The Supreme Court upheld the  decision of the lower courts and found that the professional practice test found in Hunter and Bolam was the correct legal test to be applied  to the question of what constitutes a reasonable alternative treatment. They further agreed that there was no breach under Montgomery as Dr Labimjoh did not consider NSAIDs were a reasonable treatment alternative in the absence of pain and a definitive diagnosis of pericarditis. No error of law was found in the lower court and the Appeal court did not go behind their decision.

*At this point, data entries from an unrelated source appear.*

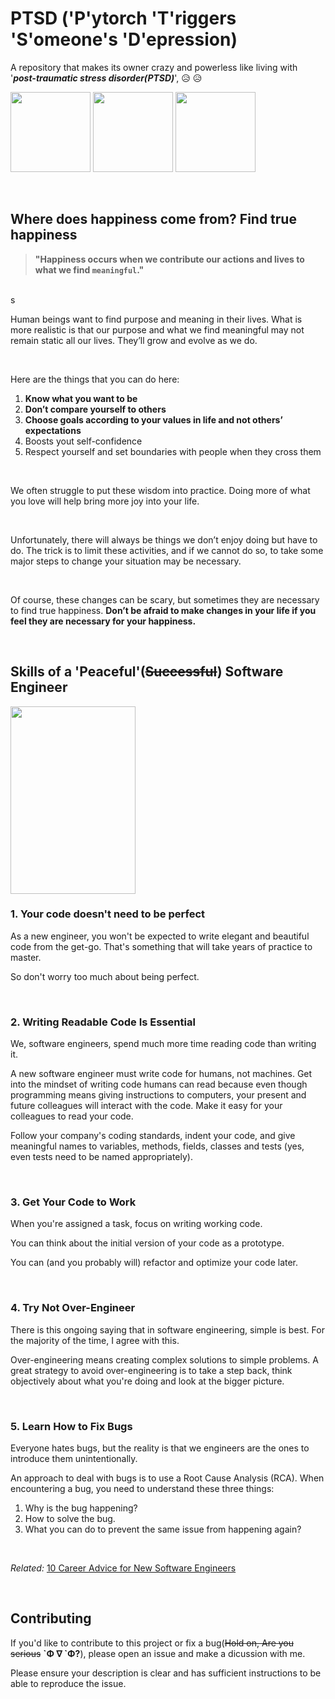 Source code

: # PTSD ('P'ytorch 'T'riggers 'S'omeone's 'D'epression)

A repository that makes its owner crazy and powerless like living with '***post-traumatic stress disorder(PTSD)***', 😥 😥

<p>
<img src="https://i.imgflip.com/1ihajv.jpg?a470640" width="128px" height="128px"/>
<img src="https://i.kym-cdn.com/photos/images/newsfeed/001/384/545/7b9.jpg" width="128px" height="128px"/>
<img src="https://www.pngkey.com/png/detail/915-9153582_yeehaw-sadboy-sad-meme-emoji-freetoedit-water-gun.png" height="128px"/>
</p>

<br>

## Where does happiness come from? Find true happiness
> **"Happiness occurs when we contribute our actions and lives to what we find ``meaningful``."**

<br>s

Human beings want to find purpose and meaning in their lives. What is more realistic is that our purpose and what we find meaningful may not remain static all our lives. They’ll grow and evolve as we do.

<br>

Here are the things that you can do here:
1. **Know what you want to be**
2. **Don’t compare yourself to others**
3. **Choose goals according to your values in life and not others’ expectations**
4. Boosts yout self-confidence
5. Respect yourself and set boundaries with people when they cross them

<br>

We often struggle to put these wisdom into practice. Doing more of what you love will help bring more joy into your life. 

<br>

Unfortunately, there will always be things we don’t enjoy doing but have to do. The trick is to limit these activities, and if we cannot do so, to take some major steps to change your situation may be necessary. 

<br>

Of course, these changes can be scary, but sometimes they are necessary to find true happiness. **Don’t be afraid to make changes in your life if you feel they are necessary for your happiness.** 

<br>

## Skills of a 'Peaceful'(~~Successful~~) Software Engineer

<img src="https://images.manning.com/360/480/resize/book/0/bd00979-fc10-4bba-b7c3-4613ad7e9592/Doglio-HI.png" width="200px" height="300px"/>

### 1. Your code doesn't need to be perfect
As a new engineer, you won't be expected to write elegant and beautiful code from the get-go. That's something that will take years of practice to master.

So don't worry too much about being perfect.

<br>

### 2. Writing Readable Code Is Essential
We, software engineers, spend much more time reading code than writing it.

A new software engineer must write code for humans, not machines. Get into the mindset of writing code humans can read because even though programming means giving instructions to computers, your present and future colleagues will interact with the code. Make it easy for your colleagues to read your code.

Follow your company's coding standards, indent your code, and give meaningful names to variables, methods, fields, classes and tests (yes, even tests need to be named appropriately).

<br>

### 3. Get Your Code to Work
When you're assigned a task, focus on writing working code.

You can think about the initial version of your code as a prototype.

You can (and you probably will) refactor and optimize your code later.

<br>

### 4. Try Not Over-Engineer
There is this ongoing saying that in software engineering, simple is best. For the majority of the time, I agree with this.

Over-engineering means creating complex solutions to simple problems. A great strategy to avoid over-engineering is to take a step back, think objectively about what you're doing and look at the bigger picture.

<br>

### 5. Learn How to Fix Bugs
Everyone hates bugs, but the reality is that we engineers are the ones to introduce them unintentionally.

An approach to deal with bugs is to use a Root Cause Analysis (RCA). When encountering a bug, you need to understand these three things:

1. Why is the bug happening?
2. How to solve the bug.
3. What you can do to prevent the same issue from happening again?

<br>

*Related:* [10 Career Advice for New Software Engineers](https://techwithmaddy.com/10-career-advice-for-new-software-engineers)

<br>

## Contributing
If you'd like to contribute to this project or fix a bug(~~Hold on, Are you serious~~ **\`Φ ∇ \`Φ?**), please open an issue and make a dicussion with me. 

Please ensure your description is clear and has sufficient instructions to be able to reproduce the issue.

<br>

The Supreme Court stated that the doctors had a duty to advise on alternative options that clinically they would consider possible options in the circumstances, but did not have to provide all possible alternatives. They could not, however, restrict the options given to those that they themselves considered to be most appropriate. The court stated that “narrowing down from possible alternative treatments to reasonable alternative treatments is an exercise of clinical judgment to which the professional practice test should be applied.”

The Appeal was dismissed.


This case provides a reminder that the options which need to be presented to the patient are only those that the doctor considers, within their clinical judgement, to be reasonable options, even where the doctor is aware of other responsible bodies advocating for further alternatives. There is a discrepancy between what a doctor’s duties are when considering treatment options as opposed to their duties when discussing the risks of an injury in the course of recommended treatment. Breaches can arise from either, but different legal tests apply.